Домовёнок устало закрыл глаза, но производимый причитающим мужчиной шум привлёк его внимание, вынудив открыть их вновь. Картину, представшую перед Крохой, можно было бы назвать комичной из-за скачущего на одной ноге и трясущего обожжённой рукой мужика, но горящий в ведре мусор и женщина, лежащая на полу без чувств, не позволили добропорядочному и воспитанному домовёнку даже подумать о том, чтобы улыбнуться, глядя на эту пантомиму.

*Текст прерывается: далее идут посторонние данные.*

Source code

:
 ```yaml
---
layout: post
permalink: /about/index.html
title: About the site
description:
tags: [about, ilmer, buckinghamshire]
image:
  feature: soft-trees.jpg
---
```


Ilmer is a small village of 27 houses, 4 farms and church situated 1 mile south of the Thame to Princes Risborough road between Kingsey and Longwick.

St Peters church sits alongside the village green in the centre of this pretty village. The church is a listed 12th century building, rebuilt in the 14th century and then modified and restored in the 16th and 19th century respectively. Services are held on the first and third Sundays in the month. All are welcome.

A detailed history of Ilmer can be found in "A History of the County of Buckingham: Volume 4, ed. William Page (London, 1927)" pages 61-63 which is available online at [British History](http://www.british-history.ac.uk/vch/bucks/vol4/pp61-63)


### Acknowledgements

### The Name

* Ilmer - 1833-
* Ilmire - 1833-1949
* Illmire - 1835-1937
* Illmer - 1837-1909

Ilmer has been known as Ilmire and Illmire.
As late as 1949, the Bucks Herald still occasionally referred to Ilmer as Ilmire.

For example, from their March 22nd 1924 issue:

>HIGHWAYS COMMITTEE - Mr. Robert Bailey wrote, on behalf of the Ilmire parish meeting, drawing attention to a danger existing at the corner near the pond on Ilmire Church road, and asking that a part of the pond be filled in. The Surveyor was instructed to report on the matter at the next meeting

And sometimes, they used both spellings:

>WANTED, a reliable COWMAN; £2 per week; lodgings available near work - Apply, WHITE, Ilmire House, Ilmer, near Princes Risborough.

Ко всему прочему, горящие страницы, рассыпавшись из обожжённых пальцев человека, паря по воздуху огненными мотыльками, упали на ковровую дорожку, что устилала пол на кухне, и могли вызвать настоящий пожар.
Вот тут-то семейство домовых среагировало так, как в чрезвычайной ситуации поступают настоящие хранители домашнего очага. Не сговариваясь, но действуя как единый слаженный организм, каждый выполнял свою работу, не мешая при этом другому. Сестрёнка серой тенью метнулась к лежавшей навзничь женщине и, часто моргая, капнула слезами из глаз ей на лицо. Женщина быстро пришла в себя и села, явно не понимая ещё, что вокруг происходит. Сестрёнка же мигом скрылась под кухонным шкафом. А вокруг тоже происходило много интересного и необычного. Горюня повис своим небольшим весом на шланге с подачей холодной воды, затем, оттолкнувшись ногами от стены, надорвал его так, чтобы вода из-под раковины узким веером стала орошать начавшее тлеть ковровое покрытие в коридоре, лишний раз помянув добрым словом производителей таких легко рвущихся шлангов. Пужанна пронеслась по кухне маленьким, но мощным ураганом, опрокинув ведро с горящей бумагой внутри прямо в накопившуюся на полу лужу, и листы потухли, испустив прощальный дымок. Лишь Кроха сидел, забившись в угол под шторку, и не участвовал в общей программе развлечений. Он слушал, прикрыв глаза, как лопаются последние злые козявки, предсмертно издавая противный писк. Это была его музыка. Он наслаждался ею, как гимном своей победе и новому дару, открывающему перед ним неведомые пока ещё возможности.
Суматоху, царящую в квартире, нарушил звонок во входную дверь. Значит, снова пришёл сосед снизу, квартиру которого залили вновь и без разговора потушил заживший глаз мужчины, устроившего весь этот карнавал, отчего тот сразу забыл про обожжённую руку и уже держался за побитое лицо.
– Ну, и поделом ему, – проскользнула сквозь усталое сознание юного домового мысль.